→ What you will do: Please set down word for word every line from the one holding "To adapt the" to the end of the data below, both included.

..............................

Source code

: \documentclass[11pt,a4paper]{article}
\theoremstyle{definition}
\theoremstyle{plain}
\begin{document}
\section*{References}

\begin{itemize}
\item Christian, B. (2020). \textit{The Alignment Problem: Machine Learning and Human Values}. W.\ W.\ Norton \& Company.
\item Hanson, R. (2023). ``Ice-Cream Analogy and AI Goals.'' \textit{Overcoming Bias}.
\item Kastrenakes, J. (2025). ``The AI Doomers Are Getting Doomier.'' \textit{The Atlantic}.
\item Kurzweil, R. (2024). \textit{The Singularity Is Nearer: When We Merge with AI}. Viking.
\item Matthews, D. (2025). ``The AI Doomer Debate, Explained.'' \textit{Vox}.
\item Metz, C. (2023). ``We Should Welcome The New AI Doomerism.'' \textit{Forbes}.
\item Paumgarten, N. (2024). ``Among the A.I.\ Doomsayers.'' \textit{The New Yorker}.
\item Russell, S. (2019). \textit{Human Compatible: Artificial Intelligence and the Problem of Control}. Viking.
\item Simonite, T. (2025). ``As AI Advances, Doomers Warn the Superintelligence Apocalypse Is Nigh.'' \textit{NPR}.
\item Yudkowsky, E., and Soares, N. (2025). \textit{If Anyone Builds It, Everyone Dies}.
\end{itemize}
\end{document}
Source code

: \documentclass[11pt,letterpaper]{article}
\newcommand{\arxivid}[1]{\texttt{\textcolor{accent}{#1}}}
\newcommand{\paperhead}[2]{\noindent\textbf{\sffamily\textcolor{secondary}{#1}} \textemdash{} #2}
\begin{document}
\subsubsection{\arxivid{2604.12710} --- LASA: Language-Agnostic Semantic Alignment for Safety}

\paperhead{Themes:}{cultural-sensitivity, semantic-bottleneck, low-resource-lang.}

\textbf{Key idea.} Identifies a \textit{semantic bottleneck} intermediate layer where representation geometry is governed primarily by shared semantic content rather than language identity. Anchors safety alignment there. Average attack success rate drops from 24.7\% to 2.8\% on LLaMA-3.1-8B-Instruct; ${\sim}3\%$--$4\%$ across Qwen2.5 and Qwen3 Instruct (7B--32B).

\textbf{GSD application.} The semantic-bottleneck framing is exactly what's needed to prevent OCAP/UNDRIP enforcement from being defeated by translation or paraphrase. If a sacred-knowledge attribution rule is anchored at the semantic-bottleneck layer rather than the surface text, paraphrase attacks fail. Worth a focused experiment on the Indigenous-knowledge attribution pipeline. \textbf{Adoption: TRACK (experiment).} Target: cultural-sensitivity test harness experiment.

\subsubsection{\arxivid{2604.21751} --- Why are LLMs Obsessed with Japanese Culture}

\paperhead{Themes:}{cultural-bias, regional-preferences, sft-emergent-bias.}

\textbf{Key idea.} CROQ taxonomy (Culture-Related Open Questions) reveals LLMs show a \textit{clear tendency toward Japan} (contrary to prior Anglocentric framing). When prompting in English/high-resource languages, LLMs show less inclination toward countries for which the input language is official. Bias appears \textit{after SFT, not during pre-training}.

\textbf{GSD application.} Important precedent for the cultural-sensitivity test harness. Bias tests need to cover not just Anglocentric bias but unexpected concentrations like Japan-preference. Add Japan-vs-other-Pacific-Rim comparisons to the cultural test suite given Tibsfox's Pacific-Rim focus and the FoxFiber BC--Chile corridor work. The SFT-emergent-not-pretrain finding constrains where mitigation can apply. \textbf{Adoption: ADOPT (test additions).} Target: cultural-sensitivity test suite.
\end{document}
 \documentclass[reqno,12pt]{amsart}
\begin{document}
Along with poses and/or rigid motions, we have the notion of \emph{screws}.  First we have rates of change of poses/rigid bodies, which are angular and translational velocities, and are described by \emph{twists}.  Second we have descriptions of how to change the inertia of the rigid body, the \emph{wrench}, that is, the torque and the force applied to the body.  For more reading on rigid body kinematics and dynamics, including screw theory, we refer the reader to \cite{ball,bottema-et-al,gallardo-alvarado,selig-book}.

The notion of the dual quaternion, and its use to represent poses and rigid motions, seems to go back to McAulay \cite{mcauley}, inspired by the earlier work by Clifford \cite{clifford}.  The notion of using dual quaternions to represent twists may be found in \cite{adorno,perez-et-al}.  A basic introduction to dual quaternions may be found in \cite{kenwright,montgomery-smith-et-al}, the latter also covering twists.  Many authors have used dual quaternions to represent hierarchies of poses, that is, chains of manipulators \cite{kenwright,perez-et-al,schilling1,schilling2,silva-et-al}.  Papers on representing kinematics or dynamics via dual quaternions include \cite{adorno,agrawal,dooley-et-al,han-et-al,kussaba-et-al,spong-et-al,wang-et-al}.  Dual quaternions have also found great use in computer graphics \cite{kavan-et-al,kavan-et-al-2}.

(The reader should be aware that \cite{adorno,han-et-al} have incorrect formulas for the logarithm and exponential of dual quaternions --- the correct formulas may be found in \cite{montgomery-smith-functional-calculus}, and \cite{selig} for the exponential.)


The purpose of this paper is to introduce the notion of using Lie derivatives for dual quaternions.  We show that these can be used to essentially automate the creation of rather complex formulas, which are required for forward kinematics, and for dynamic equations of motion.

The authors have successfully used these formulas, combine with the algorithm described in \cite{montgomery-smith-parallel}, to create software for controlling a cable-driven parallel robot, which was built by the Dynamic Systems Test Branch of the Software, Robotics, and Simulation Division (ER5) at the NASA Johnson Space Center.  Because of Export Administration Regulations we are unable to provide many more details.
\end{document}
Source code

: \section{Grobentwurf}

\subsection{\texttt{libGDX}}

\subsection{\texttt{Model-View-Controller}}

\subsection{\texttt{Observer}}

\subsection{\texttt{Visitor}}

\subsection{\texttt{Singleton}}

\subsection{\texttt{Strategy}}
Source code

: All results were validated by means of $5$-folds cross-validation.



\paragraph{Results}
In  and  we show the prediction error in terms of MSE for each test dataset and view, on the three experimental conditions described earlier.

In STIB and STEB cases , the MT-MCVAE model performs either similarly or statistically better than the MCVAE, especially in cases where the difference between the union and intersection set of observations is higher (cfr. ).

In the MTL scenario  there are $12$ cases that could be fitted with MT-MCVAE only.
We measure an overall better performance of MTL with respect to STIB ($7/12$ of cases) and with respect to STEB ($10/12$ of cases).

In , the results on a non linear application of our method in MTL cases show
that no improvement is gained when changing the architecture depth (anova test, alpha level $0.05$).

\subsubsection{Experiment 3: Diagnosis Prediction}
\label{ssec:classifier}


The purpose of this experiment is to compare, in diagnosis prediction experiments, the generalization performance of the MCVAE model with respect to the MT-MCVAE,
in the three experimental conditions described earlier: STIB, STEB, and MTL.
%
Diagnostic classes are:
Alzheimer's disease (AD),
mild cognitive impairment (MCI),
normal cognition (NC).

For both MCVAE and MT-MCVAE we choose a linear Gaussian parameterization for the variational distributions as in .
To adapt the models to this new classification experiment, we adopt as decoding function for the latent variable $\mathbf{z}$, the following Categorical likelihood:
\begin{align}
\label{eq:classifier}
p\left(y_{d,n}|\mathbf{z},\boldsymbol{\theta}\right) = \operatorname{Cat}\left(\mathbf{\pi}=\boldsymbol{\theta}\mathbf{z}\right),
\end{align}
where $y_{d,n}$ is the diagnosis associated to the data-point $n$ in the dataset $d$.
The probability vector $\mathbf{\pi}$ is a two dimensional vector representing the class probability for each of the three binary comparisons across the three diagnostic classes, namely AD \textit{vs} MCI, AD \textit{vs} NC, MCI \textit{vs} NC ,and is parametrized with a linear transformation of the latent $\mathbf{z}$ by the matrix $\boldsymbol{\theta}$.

..............................

→ Expected output:
To adapt the models to this new classification experiment, we adopt as decoding function for the latent variable $\mathbf{z}$, the following Categorical likelihood:
\begin{align}
\label{eq:classifier}
p\left(y_{d,n}|\mathbf{z},\boldsymbol{\theta}\right) = \operatorname{Cat}\left(\mathbf{\pi}=\boldsymbol{\theta}\mathbf{z}\right),
\end{align}
where $y_{d,n}$ is the diagnosis associated to the data-point $n$ in the dataset $d$.
The probability vector $\mathbf{\pi}$ is a two dimensional vector representing the class probability for each of the three binary comparisons across the three diagnostic classes, namely AD \textit{vs} MCI, AD \textit{vs} NC, MCI \textit{vs} NC ,and is parametrized with a linear transformation of the latent $\mathbf{z}$ by the matrix $\boldsymbol{\theta}$.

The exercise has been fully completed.